I won’t develop the generation of certificates. Documentation is found for creating your certificate, or for installing linkerd with certificate in cert-manager.
Once your certificate is generated, let’s explain Linkerd’s installation.
- Adding Linkerd’s Helm repository
# Add the Helm repo for Linkerd edge releases:
helm repo add linkerd-edge https://helm.linkerd.io/edge
You need to install two separate charts in succession: first linkerd-crds
and then linkerd-control-plane
.
- Linkerd-crds
helm install linkerd-crds linkerd-edge/linkerd-crds \
-n linkerd --create-namespace
- Linkerd-control-plane
-
In case of using a locally generated certificate :
helm install linkerd-control-plane \ -n linkerd \ - -set-file identityTrustAnchorsPEM=ca.crt \ - -set-file identity.issuer.tls.crtPEM=issuer.crt \ - -set-file identity.issuer.tls.keyPEM=issuer.key \ linkerd-edge/linkerd-control-plane
If you have an ArgoCD managed infrastructure with a gitops model, this method is not recommended as it would require storing the issuer.key in your value file on your git repository.
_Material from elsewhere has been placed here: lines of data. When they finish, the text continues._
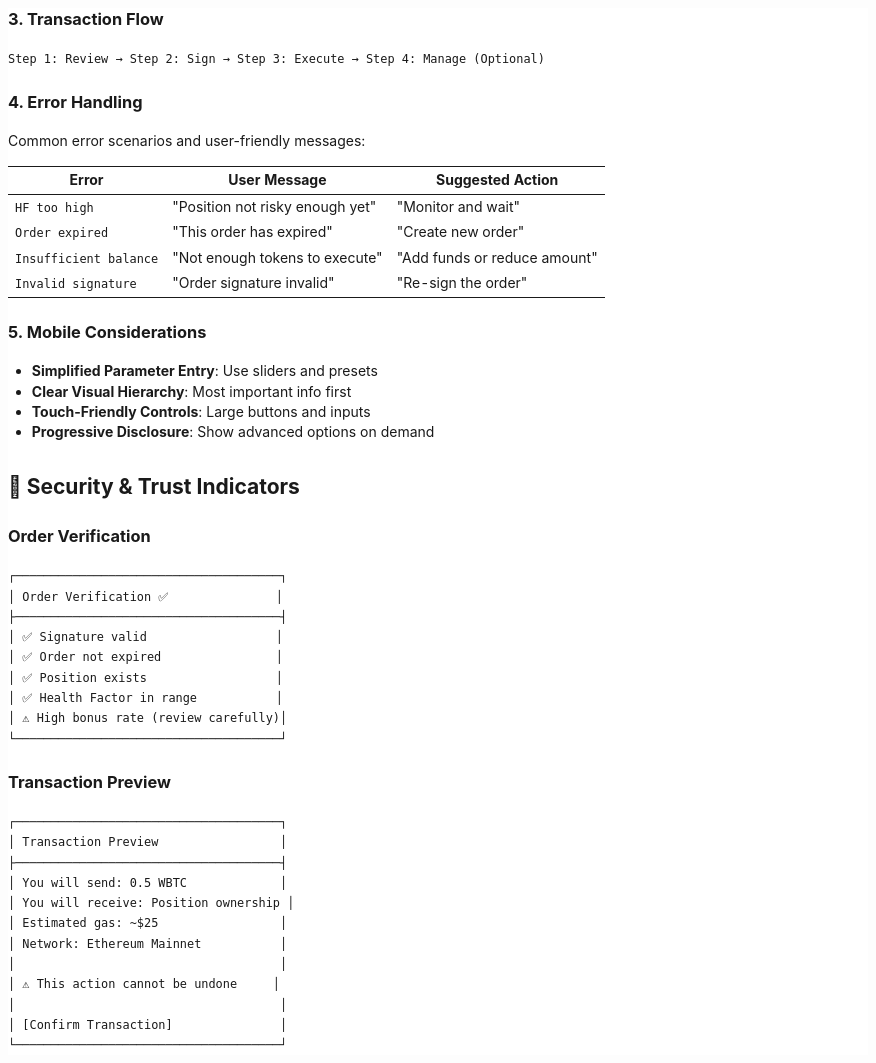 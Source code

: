 ### 3. Transaction Flow

```
Step 1: Review → Step 2: Sign → Step 3: Execute → Step 4: Manage (Optional)
```

### 4. Error Handling

Common error scenarios and user-friendly messages:

| Error                  | User Message                    | Suggested Action             |
| ---------------------- | ------------------------------- | ---------------------------- |
| `HF too high`          | "Position not risky enough yet" | "Monitor and wait"           |
| `Order expired`        | "This order has expired"        | "Create new order"           |
| `Insufficient balance` | "Not enough tokens to execute"  | "Add funds or reduce amount" |
| `Invalid signature`    | "Order signature invalid"       | "Re-sign the order"          |

### 5. Mobile Considerations

- **Simplified Parameter Entry**: Use sliders and presets
- **Clear Visual Hierarchy**: Most important info first
- **Touch-Friendly Controls**: Large buttons and inputs
- **Progressive Disclosure**: Show advanced options on demand

## 🔐 Security & Trust Indicators

### Order Verification

```
┌─────────────────────────────────────┐
│ Order Verification ✅               │
├─────────────────────────────────────┤
│ ✅ Signature valid                  │
│ ✅ Order not expired                │
│ ✅ Position exists                  │
│ ✅ Health Factor in range           │
│ ⚠️ High bonus rate (review carefully)│
└─────────────────────────────────────┘
```

### Transaction Preview

```
┌─────────────────────────────────────┐
│ Transaction Preview                 │
├─────────────────────────────────────┤
│ You will send: 0.5 WBTC             │
│ You will receive: Position ownership │
│ Estimated gas: ~$25                 │
│ Network: Ethereum Mainnet           │
│                                     │
│ ⚠️ This action cannot be undone     │
│                                     │
│ [Confirm Transaction]               │
└─────────────────────────────────────┘
```
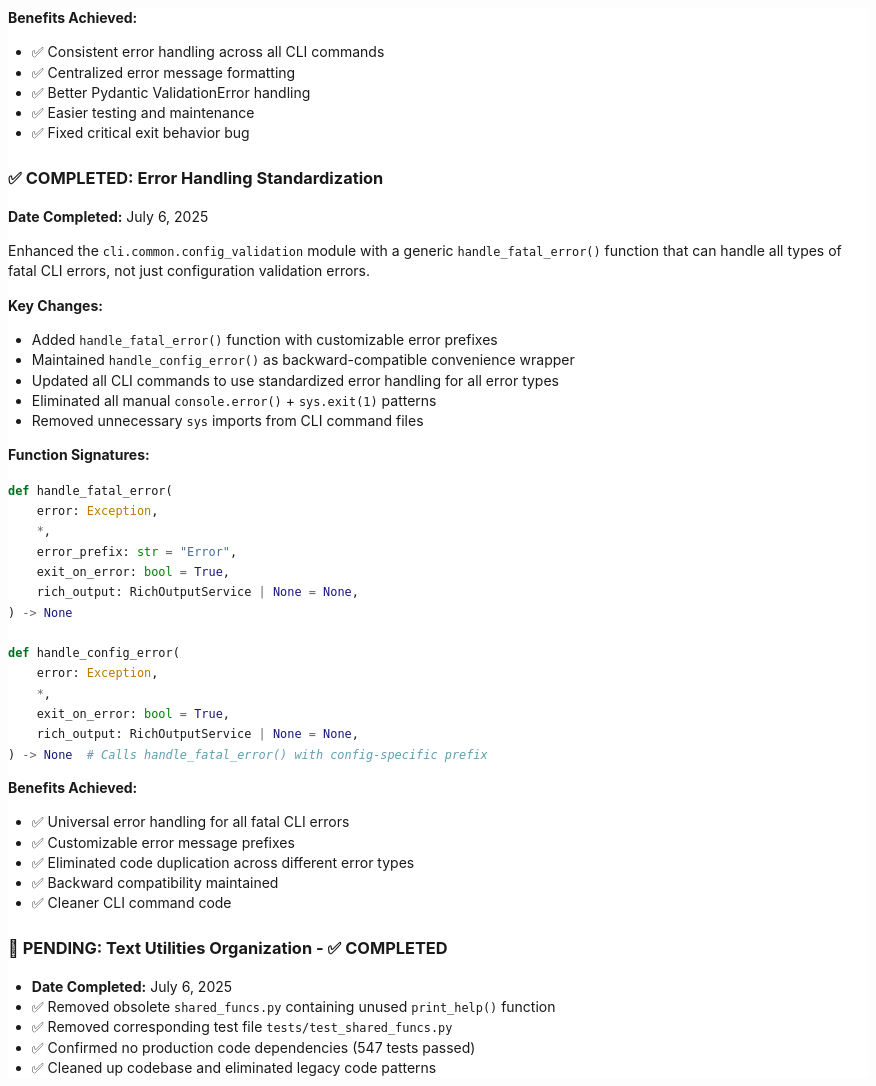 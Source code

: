 **Benefits Achieved:**
- ✅ Consistent error handling across all CLI commands
- ✅ Centralized error message formatting
- ✅ Better Pydantic ValidationError handling
- ✅ Easier testing and maintenance
- ✅ Fixed critical exit behavior bug

### ✅ **COMPLETED: Error Handling Standardization**

**Date Completed:** July 6, 2025

Enhanced the `cli.common.config_validation` module with a generic `handle_fatal_error()` function that can handle all types of fatal CLI errors, not just configuration validation errors.

**Key Changes:**
- Added `handle_fatal_error()` function with customizable error prefixes
- Maintained `handle_config_error()` as backward-compatible convenience wrapper
- Updated all CLI commands to use standardized error handling for all error types
- Eliminated all manual `console.error()` + `sys.exit(1)` patterns
- Removed unnecessary `sys` imports from CLI command files

**Function Signatures:**
```python
def handle_fatal_error(
    error: Exception,
    *,
    error_prefix: str = "Error",
    exit_on_error: bool = True,
    rich_output: RichOutputService | None = None,
) -> None

def handle_config_error(
    error: Exception,
    *,
    exit_on_error: bool = True,
    rich_output: RichOutputService | None = None,
) -> None  # Calls handle_fatal_error() with config-specific prefix
```

**Benefits Achieved:**
- ✅ Universal error handling for all fatal CLI errors
- ✅ Customizable error message prefixes
- ✅ Eliminated code duplication across different error types
- ✅ Backward compatibility maintained
- ✅ Cleaner CLI command code

### 🔄 **PENDING: Text Utilities Organization** - ✅ **COMPLETED**
- **Date Completed:** July 6, 2025
- ✅ Removed obsolete `shared_funcs.py` containing unused `print_help()` function
- ✅ Removed corresponding test file `tests/test_shared_funcs.py`
- ✅ Confirmed no production code dependencies (547 tests passed)
- ✅ Cleaned up codebase and eliminated legacy code patterns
The second method using cert-manager would be better.
-
In the case of using a certificate with cert-manager
helm install linkerd-control-plane -n linkerd \ --set-file identityTrustAnchorsPEM=ca.crt \ --set identity.issuer.scheme=kubernetes.io/tls \ linkerd/linkerd-control-plane
-
Adding resources to the mesh
There are two ways of adding resources to the mesh.
- Adding a single pod to the mesh
To do that, we added the annotation linkerd.io/inject: enabled
- Meshing a full namespace
If you add the annotation linkerd.io/inject: enabled
to the namespace, all new pods created in this namespace will be added to the mesh.
Limitations
In this part, I will explain Linkerd’s limitations compared to other service meshes (mainly Istio)
- Support
Linkerd doesn’t have any more Open-Source stable versions. Edge versions continue to be released, but they can introduce breaking changes between versions.
- Less features
Certain features in Istio are not present in Linkerd because it is more straightforward. So, Istio may still be preferred for more advanced usage.
Conclusion
Now, you have a first understanding of using a Service Mesh, specifically Linkerd, to improve the security of your Kubernetes Cluster. You should also understand how to set it up on your existing infrastructure.